Proposed mixed-use building at 16th and South streets
Changes in the new Philadelphia zoning code make it easier to build small-scale mixed-use projects like this one at 16th and South streets that enjoyed wide community support by eliminating the need for variances. If a bill being considered by Council tomorrow passes and becomes law, developers will once again have to jump through hoops to get projects like this off the ground. We suspect that’s what Council wants.

A clear consensus has emerged that, even with an amendment that eased the reimposed parking requirement somewhat, the bill introduced by Councilmember Brian O’Neill on behalf of City Council President Darrell Clarke to claw back two major changes implemented with the new Philadelphia zoning code remains a bad idea rushed through too soon.

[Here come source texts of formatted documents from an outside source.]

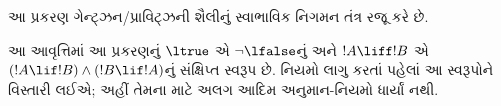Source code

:\documentclass[../../../include/open-logic-chapter]{subfiles}
\begin{document}
      {}
      {}

\begin{editorial}
આ પ્રકરણ ગેન્ટ્ઝન/પ્રાવિટ્ઝની શૈલીનું સ્વાભાવિક નિગમન તંત્ર રજૂ કરે છે.

આ આવૃત્તિમાં આ પ્રકરણનું $\ltrue$ એ $\lnot\lfalse$નું અને
$!A\liff!B$ એ $(!A\lif!B)\land(!B\lif!A)$નું સંક્ષિપ્ત સ્વરૂપ છે.
નિયમો લાગુ કરતાં પહેલાં આ સ્વરૂપોને વિસ્તારી લઈએ; અહીં તેમના માટે
અલગ આદિમ અનુમાન-નિયમો ધાર્યાં નથી.
\end{editorial}













\OLEndChapterHook
\end{document}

The bill would reduce the allowed density for multi-unit residential or mixed-use structures in two of the most common medium-density zoning classifications in the city, RM-1 and CMX-2. The provisions the bill would reverse allow denser development on sites in these zoning classes than the old code permitted; in addition, the bill would have reinstated parking requirements for any structure in these classes as well as the next denser mixed-use class, CMX-2.5; the amendment removes the requirement for buildings with fewer than four units.

Builders, investors and architects who testified before Council’s Rules Committee Oct. 31 unanimously condemned the changes, saying it would make it harder for them to redevelop existing structures and build new ones on vacant lots, given that most city building lots are small and narrow. The City Planning Commission managed to get the parking requirements eased a bit, but commission staff were as incensed as the developers and architects were about the changes. (Unfortunately, as city government employees, the staff aren’t as free to speak their minds as the rest of us are, but blogger Christopher Sawyer managed to preserve their original indignation for posterity on his Philadelinquency blog.)

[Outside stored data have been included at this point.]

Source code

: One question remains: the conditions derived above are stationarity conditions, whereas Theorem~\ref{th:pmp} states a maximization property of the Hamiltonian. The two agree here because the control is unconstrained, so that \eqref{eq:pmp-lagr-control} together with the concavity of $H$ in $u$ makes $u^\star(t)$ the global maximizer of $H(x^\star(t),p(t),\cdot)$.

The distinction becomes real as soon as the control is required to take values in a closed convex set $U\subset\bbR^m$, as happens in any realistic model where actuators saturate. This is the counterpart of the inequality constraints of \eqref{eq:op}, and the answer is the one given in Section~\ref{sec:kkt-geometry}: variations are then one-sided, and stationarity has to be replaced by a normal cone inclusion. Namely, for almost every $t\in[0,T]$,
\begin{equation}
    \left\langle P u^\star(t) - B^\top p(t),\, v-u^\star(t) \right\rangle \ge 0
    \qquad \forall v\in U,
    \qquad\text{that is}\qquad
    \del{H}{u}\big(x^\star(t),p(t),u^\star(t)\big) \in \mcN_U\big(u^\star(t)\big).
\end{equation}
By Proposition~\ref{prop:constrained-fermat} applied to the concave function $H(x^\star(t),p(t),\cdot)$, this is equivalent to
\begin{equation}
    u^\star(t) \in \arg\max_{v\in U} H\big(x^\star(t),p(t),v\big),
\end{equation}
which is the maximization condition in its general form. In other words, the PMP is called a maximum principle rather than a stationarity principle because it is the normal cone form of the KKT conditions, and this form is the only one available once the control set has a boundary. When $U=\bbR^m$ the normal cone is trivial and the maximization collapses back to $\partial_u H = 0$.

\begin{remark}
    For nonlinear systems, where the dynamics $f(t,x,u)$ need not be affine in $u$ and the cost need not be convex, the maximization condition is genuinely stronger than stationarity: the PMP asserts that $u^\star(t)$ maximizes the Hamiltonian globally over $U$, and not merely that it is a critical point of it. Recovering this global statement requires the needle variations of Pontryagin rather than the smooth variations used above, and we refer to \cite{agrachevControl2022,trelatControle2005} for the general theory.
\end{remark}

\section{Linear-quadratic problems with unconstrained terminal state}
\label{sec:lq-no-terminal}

We weren’t too happy about them either, and it appears our fellow bloggers and commentators in the planning, development and real estate community share our dismay. From Inga Saffron at The Philadelphia Inquirer to Ashley Hahn at PlanPhilly (twice), the voices raised on this bill all say the same thing: This is a step backward, both for forward-thinking planning and for the drive to make the city’s rules more transparent and easier to work with. (Next American City didn’t say this directly in its report on the bill, but its headline sure did.)

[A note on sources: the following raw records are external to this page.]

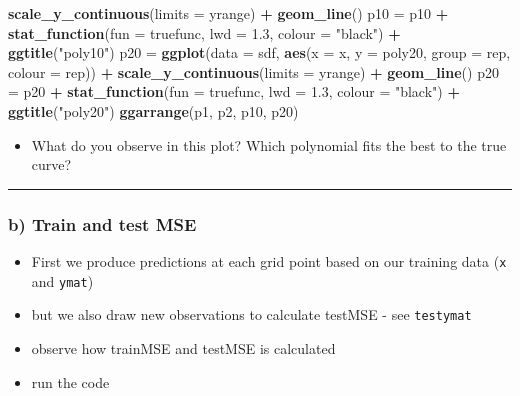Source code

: \documentclass[]{article}
\newenvironment{Shaded}{\begin{snugshade}}{\end{snugshade}}
\newcommand{\KeywordTok}[1]{\textcolor[rgb]{0.13,0.29,0.53}{\textbf{#1}}}
\newcommand{\DataTypeTok}[1]{\textcolor[rgb]{0.13,0.29,0.53}{#1}}
\newcommand{\FloatTok}[1]{\textcolor[rgb]{0.00,0.00,0.81}{#1}}
\newcommand{\StringTok}[1]{\textcolor[rgb]{0.31,0.60,0.02}{#1}}
\newcommand{\OperatorTok}[1]{\textcolor[rgb]{0.81,0.36,0.00}{\textbf{#1}}}
\newcommand{\NormalTok}[1]{#1}
\providecommand{\tightlist}{%
  \setlength{\itemsep}{0pt}\setlength{\parskip}{0pt}}
\begin{document}
\begin{Shaded}
\begin{Highlighting}[]
\StringTok{    }\KeywordTok{scale_y_continuous}\NormalTok{(}\DataTypeTok{limits =}\NormalTok{ yrange) }\OperatorTok{+}\StringTok{ }\KeywordTok{geom_line}\NormalTok{()}
\NormalTok{p10 =}\StringTok{ }\NormalTok{p10 }\OperatorTok{+}\StringTok{ }\KeywordTok{stat_function}\NormalTok{(}\DataTypeTok{fun =}\NormalTok{ truefunc, }\DataTypeTok{lwd =} \FloatTok{1.3}\NormalTok{, }\DataTypeTok{colour =} \StringTok{"black"}\NormalTok{) }\OperatorTok{+}\StringTok{ }
\StringTok{    }\KeywordTok{ggtitle}\NormalTok{(}\StringTok{"poly10"}\NormalTok{)}
\NormalTok{p20 =}\StringTok{ }\KeywordTok{ggplot}\NormalTok{(}\DataTypeTok{data =}\NormalTok{ sdf, }\KeywordTok{aes}\NormalTok{(}\DataTypeTok{x =}\NormalTok{ x, }\DataTypeTok{y =}\NormalTok{ poly20, }\DataTypeTok{group =}\NormalTok{ rep, }\DataTypeTok{colour =}\NormalTok{ rep)) }\OperatorTok{+}\StringTok{ }
\StringTok{    }\KeywordTok{scale_y_continuous}\NormalTok{(}\DataTypeTok{limits =}\NormalTok{ yrange) }\OperatorTok{+}\StringTok{ }\KeywordTok{geom_line}\NormalTok{()}
\NormalTok{p20 =}\StringTok{ }\NormalTok{p20 }\OperatorTok{+}\StringTok{ }\KeywordTok{stat_function}\NormalTok{(}\DataTypeTok{fun =}\NormalTok{ truefunc, }\DataTypeTok{lwd =} \FloatTok{1.3}\NormalTok{, }\DataTypeTok{colour =} \StringTok{"black"}\NormalTok{) }\OperatorTok{+}\StringTok{ }
\StringTok{    }\KeywordTok{ggtitle}\NormalTok{(}\StringTok{"poly20"}\NormalTok{)}
\KeywordTok{ggarrange}\NormalTok{(p1, p2, p10, p20)}
\end{Highlighting}
\end{Shaded}

\begin{itemize}
\tightlist
\item
  What do you observe in this plot? Which polynomial fits the best to
  the true curve?
\end{itemize}

\begin{center}\rule{0.5\linewidth}{\linethickness}\end{center}

\subsubsection{b) Train and test MSE}\label{b-train-and-test-mse}

\begin{itemize}
\tightlist
\item
  First we produce predictions at each grid point based on our training
  data (\texttt{x} and \texttt{ymat})
\item
  but we also draw new observations to calculate testMSE - see
  \texttt{testymat}
\item
  observe how trainMSE and testMSE is calculated
\item
  run the code
\end{itemize}
\end{document}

If you feel the same way as we do, tomorrow is your chance to raise your voice. Council has put this bill on a fast track to passage, suspending its rules in order to give it final consideration during its weekly session that begins at 10 a.m. Nov. 15. If you can, take the time to show up on the fourth floor of City Hall and add your testimony and witness to those who have already spoken. If you can’t, be sure to contact your City Councilmember – or Mayor Michael Nutter himself, as his veto is the last line of defense against this Old Philadelphian attempt to reverse the hard-won gains achieved in the new zoning code.